» **Exercise brief**
Repeat exactly, and only, the lines from the one containing "modèle de méta-annonce" through the last line of the data below.

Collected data
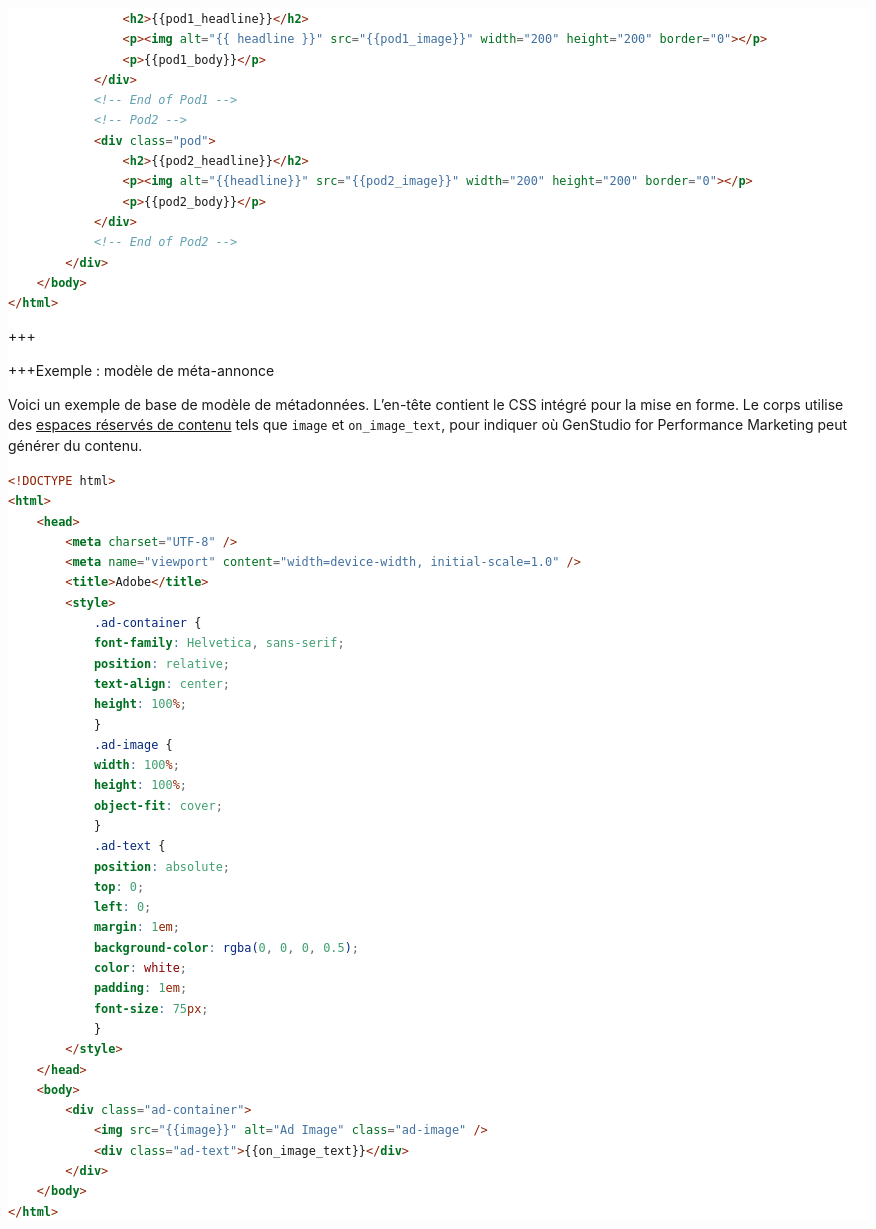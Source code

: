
 ```html
                <h2>{{pod1_headline}}</h2>
                <p><img alt="{{ headline }}" src="{{pod1_image}}" width="200" height="200" border="0"></p>
                <p>{{pod1_body}}</p>
            </div>
            <!-- End of Pod1 -->
            <!-- Pod2 -->
            <div class="pod">
                <h2>{{pod2_headline}}</h2>
                <p><img alt="{{headline}}" src="{{pod2_image}}" width="200" height="200" border="0"></p>
                <p>{{pod2_body}}</p>
            </div>
            <!-- End of Pod2 -->
        </div>
    </body>
</html>
```

+++

+++Exemple : modèle de méta-annonce

Voici un exemple de base de modèle de métadonnées. L’en-tête contient le CSS intégré pour la mise en forme. Le corps utilise des [espaces réservés de contenu](#content-placeholders) tels que `image` et `on_image_text`, pour indiquer où GenStudio for Performance Marketing peut générer du contenu.

```html {line-numbers="true" highlight="33"}
<!DOCTYPE html>
<html>
    <head>
        <meta charset="UTF-8" />
        <meta name="viewport" content="width=device-width, initial-scale=1.0" />
        <title>Adobe</title>
        <style>
            .ad-container {
            font-family: Helvetica, sans-serif;
            position: relative;
            text-align: center;
            height: 100%;
            }
            .ad-image {
            width: 100%;
            height: 100%;
            object-fit: cover;
            }
            .ad-text {
            position: absolute;
            top: 0;
            left: 0;
            margin: 1em;
            background-color: rgba(0, 0, 0, 0.5);
            color: white;
            padding: 1em;
            font-size: 75px;
            }
        </style>
    </head>
    <body>
        <div class="ad-container">
            <img src="{{image}}" alt="Ad Image" class="ad-image" />
            <div class="ad-text">{{on_image_text}}</div>
        </div>
    </body>
</html>
```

» **Output for this task**
+++Exemple : modèle de méta-annonce

Voici un exemple de base de modèle de métadonnées. L’en-tête contient le CSS intégré pour la mise en forme. Le corps utilise des [espaces réservés de contenu](#content-placeholders) tels que `image` et `on_image_text`, pour indiquer où GenStudio for Performance Marketing peut générer du contenu.

```html {line-numbers="true" highlight="33"}
<!DOCTYPE html>
<html>
    <head>
        <meta charset="UTF-8" />
        <meta name="viewport" content="width=device-width, initial-scale=1.0" />
        <title>Adobe</title>
        <style>
            .ad-container {
            font-family: Helvetica, sans-serif;
            position: relative;
            text-align: center;
            height: 100%;
            }
            .ad-image {
            width: 100%;
            height: 100%;
            object-fit: cover;
            }
            .ad-text {
            position: absolute;
            top: 0;
            left: 0;
            margin: 1em;
            background-color: rgba(0, 0, 0, 0.5);
            color: white;
            padding: 1em;
            font-size: 75px;
            }
        </style>
    </head>
    <body>
        <div class="ad-container">
            <img src="{{image}}" alt="Ad Image" class="ad-image" />
            <div class="ad-text">{{on_image_text}}</div>
        </div>
    </body>
</html>
```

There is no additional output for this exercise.